Work instructions -
Check each line of the data for "bomo" and select those that have it.

(Saved data entries)
------------------------------------

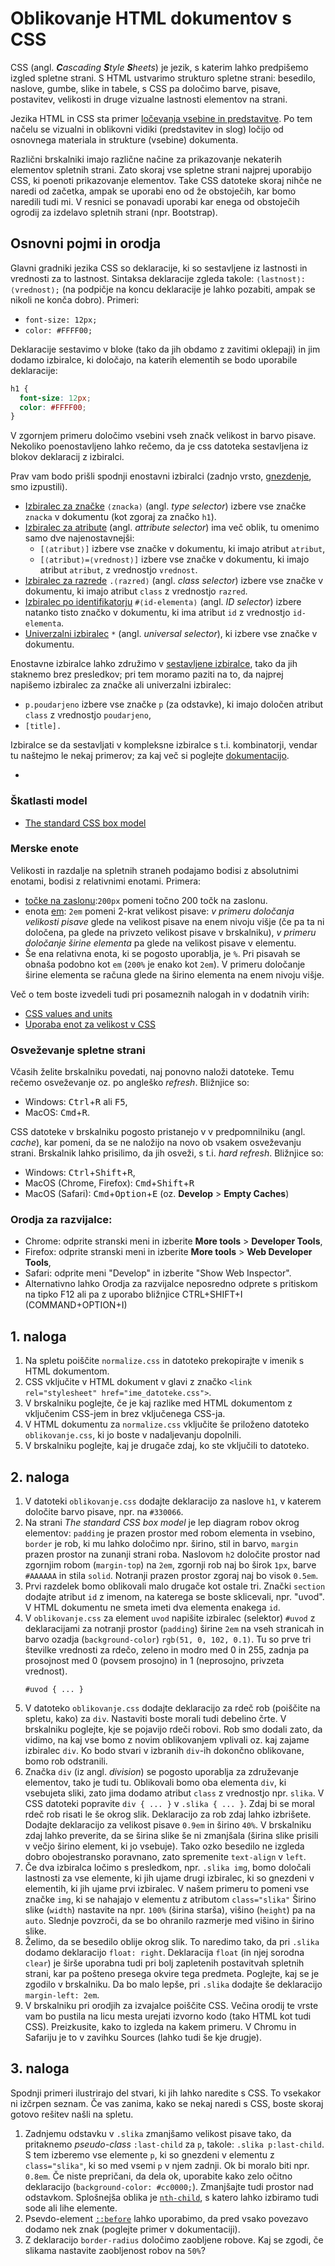 # Oblikovanje HTML dokumentov s CSS

CSS (angl. _**C**ascading **S**tyle **S**heets_) je jezik, s katerim lahko predpišemo izgled spletne strani. 
S HTML ustvarimo strukturo spletne strani: besedilo, naslove, gumbe, slike in tabele,
s CSS pa določimo barve, pisave, postavitev, velikosti in druge vizualne lastnosti elementov na strani.

Jezika HTML in CSS sta primer [ločevanja vsebine in predstavitve](https://en.wikipedia.org/wiki/Separation_of_content_and_presentation).
Po tem načelu se vizualni in oblikovni vidiki (predstavitev in slog) ločijo od osnovnega materiala in strukture (vsebine) dokumenta. 

Različni brskalniki imajo različne načine za prikazovanje nekaterih elementov spletnih strani.
Zato skoraj vse spletne strani najprej uporabijo CSS, ki poenoti prikazovanje elementov.
Take CSS datoteke skoraj nihče ne naredi od začetka, ampak se uporabi eno od že obstoječih, kar bomo naredili tudi mi.
V resnici se ponavadi uporabi kar enega od obstoječih ogrodij za izdelavo spletnih strani (npr. Bootstrap).

## Osnovni pojmi in orodja

Glavni gradniki jezika CSS so deklaracije, ki so sestavljene iz lastnosti in vrednosti za to lastnost.
Sintaksa deklaracije zgleda takole: `⟨lastnost⟩: ⟨vrednost⟩;` 
(na podpičje na koncu deklaracije je lahko pozabiti, ampak se nikoli ne konča dobro).
Primeri:

- `font-size: 12px;`
- `color: #FFFF00;`

Deklaracije sestavimo v bloke (tako da jih obdamo z zavitimi oklepaji) in jim dodamo izbiralce,
ki določajo, na katerih elementih se bodo uporabile deklaracije:

```css
h1 {
  font-size: 12px;
  color: #FFFF00;
}
```

V zgornjem primeru določimo vsebini vseh značk velikost in barvo pisave.
Nekoliko poenostavljeno lahko rečemo, da je css datoteka sestavljena iz blokov deklaracij z izbiralci.

Prav vam bodo prišli spodnji enostavni izbiralci 
(zadnjo vrsto, [gnezdenje](https://developer.mozilla.org/en-US/docs/Web/CSS/Nesting_selector), smo izpustili).

- [Izbiralec za značke](https://developer.mozilla.org/en-US/docs/Web/CSS/Type_selectors) 
  `⟨znacka⟩` (angl. _type selector_) izbere vse značke `znacka` v dokumentu (kot zgoraj za značko `h1`).
- [Izbiralec za atribute](https://developer.mozilla.org/en-US/docs/Web/CSS/Attribute_selectors) (angl. _attribute selector_)
  ima več oblik, tu omenimo samo dve najenostavnejši:
    - `[⟨atribut⟩]` izbere vse značke v dokumentu, ki imajo atribut `atribut`,
    - `[⟨atribut⟩=⟨vrednost⟩]` izbere vse značke v dokumentu, ki imajo atribut `atribut`, z vrednostjo `vrednost`.
- [Izbiralec za razrede]() `.⟨razred⟩` (angl. _class selector_) izbere vse značke v dokumentu, ki imajo atribut `class` z vrednostjo `razred`.
- [Izbiralec po identifikatorju](https://developer.mozilla.org/en-US/docs/Web/CSS/ID_selectors) `#⟨id-elementa⟩` 
  (angl. _ID selector_) izbere natanko tisto značko v dokumentu, ki ima atribut `id` z vrednostjo `id-elementa`.
- [Univerzalni izbiralec](https://developer.mozilla.org/en-US/docs/Web/CSS/Universal_selectors) `*` (angl. _universal selector_), 
  ki izbere vse značke v dokumentu.

Enostavne izbiralce lahko združimo v [sestavljene izbiralce](https://developer.mozilla.org/en-US/docs/Web/CSS/CSS_selectors/Selector_structure#compound_selector), tako da jih staknemo brez presledkov;
pri tem moramo paziti na to, da najprej napišemo izbiralec za značke ali univerzalni izbiralec:

- `p.poudarjeno` izbere vse značke `p` (za odstavke), ki imajo določen atribut `class` z vrednostjo `poudarjeno`,
- `[title].`

Izbiralce se da sestavljati v kompleksne izbiralce s t.i. kombinatorji, vendar tu naštejmo le nekaj primerov; 
za kaj več si poglejte [dokumentacijo](https://developer.mozilla.org/en-US/docs/Web/CSS/CSS_selectors).



- 

### Škatlasti model

* [The standard CSS box model](https://developer.mozilla.org/en-US/docs/Learn/CSS/Building_blocks/The_box_model#the_standard_css_box_model)

### Merske enote

Velikosti in razdalje na spletnih straneh podajamo bodisi z absolutnimi enotami, bodisi z relativnimi enotami.
Primera:

* [točke na zaslonu](https://en.wikipedia.org/wiki/Pixel):`200px` pomeni točno 200 točk na zaslonu.
* enota [em](https://en.wikipedia.org/wiki/Em_(typography)): `2em` pomeni 2-krat velikost pisave: _v primeru določanja velikosti pisave_ glede na velikost pisave na enem nivoju višje (če pa ta ni določena, pa glede na privzeto velikost pisave v brskalniku), _v primeru določanje širine elementa_ pa glede na velikost pisave v elementu.
* Še ena relativna enota, ki se pogosto uporablja, je `%`. Pri pisavah se obnaša podobno kot `em` (`200%` je enako kot `2em`). V primeru določanje širine elementa se računa glede na širino elementa na enem nivoju višje.

Več o tem boste izvedeli tudi pri posameznih nalogah in v dodatnih virih:

* [CSS values and units](https://developer.mozilla.org/en-US/docs/Learn/CSS/Building_blocks/Values_and_units)
* [Uporaba enot za velikost v CSS](https://gist.github.com/basham/2175a16ab7c60ce8e001)

### Osveževanje spletne strani

Včasih želite brskalniku povedati, naj ponovno naloži datoteke.
Temu rečemo osveževanje oz. po angleško _refresh_.
Bližnjice so:

- Windows: <kbd>Ctrl</kbd>+<kbd>R</kbd> ali <kbd>F5</kbd>,
- MacOS: <kbd>Cmd</kbd>+<kbd>R</kbd>.

CSS datoteke v brskalniku pogosto pristanejo v v predpomnilniku (angl. _cache_), kar pomeni,
da se ne naložijo na novo ob vsakem osveževanju strani. 
Brskalnik lahko prisilimo, da jih osveži, s t.i. _hard refresh_.
Bližnjice so:

- Windows: <kbd>Ctrl</kbd>+<kbd>Shift</kbd>+<kbd>R</kbd>,
- MacOS (Chrome, Firefox): <kbd>Cmd</kbd>+<kbd>Shift</kbd>+<kbd>R</kbd>
- MacOS (Safari): <kbd>Cmd</kbd>+<kbd>Option</kbd>+<kbd>E</kbd> (oz. **Develop** > **Empty Caches**)

### Orodja za razvijalce:

* Chrome: odprite stranski meni in izberite **More tools** > **Developer Tools**,
* Firefox: odprite stranski meni in izberite **More tools** > **Web Developer Tools**,
* Safari: odprite meni "Develop" in izberite "Show Web Inspector".
* Alternativno lahko Orodja za razvijalce neposredno odprete s pritiskom na tipko F12 ali pa z uporabo bližnjice CTRL+SHIFT+I (COMMAND+OPTION+I)

## 1. naloga

1. Na spletu poiščite `normalize.css` in datoteko prekopirajte v imenik s HTML dokumentom.
2. CSS vključite v HTML dokument v glavi z značko `<link rel="stylesheet" href="ime_datoteke.css">`.
3. V brskalniku poglejte, če je kaj razlike med HTML dokumentom z vključenim CSS-jem in brez vključenega CSS-ja.
4. V HTML dokumentu za `normalize.css` vključite še priloženo datoteko `oblikovanje.css`, ki jo boste v nadaljevanju dopolnili.
5. V brskalniku poglejte, kaj je drugače zdaj, ko ste vključili to datoteko.

## 2. naloga

1. V datoteki `oblikovanje.css` dodajte deklaracijo za naslove `h1`, v katerem določite barvo pisave, npr. na `#330066`.
2. Na strani _The standard CSS box model_ je lep diagram robov okrog elementov:
   `padding` je prazen prostor med robom elementa in vsebino,
   `border` je rob, ki mu lahko določimo npr. širino, stil in barvo,
   `margin` prazen prostor na zunanji strani roba.
   Naslovom `h2` določite prostor nad zgornjim robom (`margin-top`) na `2em`,
   zgornji rob naj bo širok `1px`, barve `#AAAAAA` in stila `solid`.
   Notranji prazen prostor zgoraj naj bo visok `0.5em`.
3. Prvi razdelek bomo oblikovali malo drugače kot ostale tri.
   Znački `section` dodajte atribut `id` z imenom, na katerega se boste sklicevali, npr. "uvod".
   V HTML dokumentu ne smeta imeti dva elementa enakega `id`.
4. V `oblikovanje.css` za element `uvod` napišite izbiralec (selektor) `#uvod`
   z deklaracijami za notranji prostor (`padding`) širine `2em` na vseh stranicah in
   barvo ozadja (`background-color`) `rgb(51, 0, 102, 0.1)`.
   Tu so prve tri številke vrednosti za rdečo, zeleno in modro med 0 in 255, zadnja pa
   prosojnost med 0 (povsem prosojno) in 1 (neprosojno, privzeta vrednost).
   ```
   #uvod { ... }
   ```
5. V datoteko `oblikovanje.css` dodajte deklaracijo za rdeč rob 
   (poiščite na spletu, kako) za `div`.
   Nastaviti boste morali tudi debelino črte.
   V brskalniku poglejte, kje se pojavijo rdeči robovi.
   Rob smo dodali zato, da vidimo, na kaj vse bomo z novim oblikovanjem vplivali oz. kaj zajame
   izbiralec `div`.
   Ko bodo stvari v izbranih `div`-ih dokončno oblikovane, bomo rob odstranili.
6. Značka `div` (iz angl. _division_) se pogosto uporablja za združevanje elementov,
   tako je tudi tu.
   Oblikovali bomo oba elementa `div`, ki vsebujeta sliki, zato jima dodamo
   atribut `class` z vrednostjo npr. `slika`.
   V CSS datoteki popravite `div { ... }` v `.slika { ... }`.
   Zdaj bi se moral rdeč rob risati le še okrog slik.
   Deklaracijo za rob zdaj lahko izbrišete.
   Dodajte deklaracijo za velikost pisave `0.9em` in širino `40%`.
   V brskalniku zdaj lahko preverite, da se širina slike še ni zmanjšala
   (širina slike prisili v večjo širino element, ki jo vsebuje).
   Tako ozko besedilo ne izgleda dobro obojestransko poravnano, zato spremenite
   `text-align` v `left`.
7. Če dva izbiralca ločimo s presledkom, npr. `.slika img`,
   bomo določali lastnosti za vse elemente, ki jih ujame drugi izbiralec,
   ki so gnezdeni v elementih, ki jih ujame prvi izbiralec.
   V našem primeru to pomeni vse značke `img`, ki se nahajajo v elementu z
   atributom `class="slika"`
   Širino slike (`width`) nastavite na npr. `100%` (širina starša), višino (`height`) pa na `auto`.
   Slednje povzroči, da se bo ohranilo razmerje med višino in širino slike.
8. Želimo, da se besedilo oblije okrog slik.
   To naredimo tako, da pri `.slika` dodamo deklaracijo `float: right`.
   Deklaracija `float` (in njej sorodna `clear`) je širše uporabna tudi pri 
   bolj zapletenih postavitvah spletnih strani, kar pa pošteno presega okvire tega predmeta.
   Poglejte, kaj se je zgodilo v brskalniku.
   Da bo malo lepše, pri `.slika` dodajte še deklaracijo `margin-left: 2em`.
9. V brskalniku pri orodjih za izvajalce poiščite CSS.
   Večina orodij te vrste vam bo pustila na licu mesta urejati izvorno kodo (tako HTML kot tudi CSS).
   Preizkusite, kako to izgleda na kakem primeru.
   V Chromu in Safariju je to v zavihku Sources (lahko tudi še kje drugje).

## 3. naloga

Spodnji primeri ilustrirajo del stvari, ki jih lahko naredite s CSS.
To vsekakor ni izčrpen seznam. Če vas zanima, kako se nekaj naredi s CSS,
boste skoraj gotovo rešitev našli na spletu.

1. Zadnjemu odstavku v `.slika` zmanjšamo velikost pisave tako, da pritaknemo
   _pseudo-class_ `:last-child` za `p`, takole: `.slika p:last-child`.
   S tem izberemo vse elemente `p`, ki so gnezdeni v elementu z `class="slika"`,
   ki so med vsemi `p` v njem zadnji.
   Ok bi moralo biti npr. `0.8em`. Če niste prepričani, da dela ok, uporabite kako
   zelo očitno deklaracijo (`background-color: #cc0000;`).
   Zmanjšajte tudi prostor nad odstavkom.
   Splošnejša oblika je [`nth-child`](https://developer.mozilla.org/en-US/docs/Web/CSS/:nth-child),
   s katero lahko izbiramo tudi sode ali lihe elemente.
2. Psevdo-element [`::before`](https://developer.mozilla.org/en-US/docs/Web/CSS/::before)
   lahko uporabimo, da pred vsako povezavo dodamo nek znak (poglejte primer v dokumentaciji).
3. Z deklaracijo `border-radius` določimo zaobljene robove.
   Kaj se zgodi, če slikama nastavite zaobljenost robov na `50%`?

------------------------------------

Your solution -
Take CSS datoteke skoraj nihče ne naredi od začetka, ampak se uporabi eno od že obstoječih, kar bomo naredili tudi mi.
3. Prvi razdelek bomo oblikovali malo drugače kot ostale tri.
   Rob smo dodali zato, da vidimo, na kaj vse bomo z novim oblikovanjem vplivali oz. kaj zajame
   Ko bodo stvari v izbranih `div`-ih dokončno oblikovane, bomo rob odstranili.
   Oblikovali bomo oba elementa `div`, ki vsebujeta sliki, zato jima dodamo
   bomo določali lastnosti za vse elemente, ki jih ujame drugi izbiralec,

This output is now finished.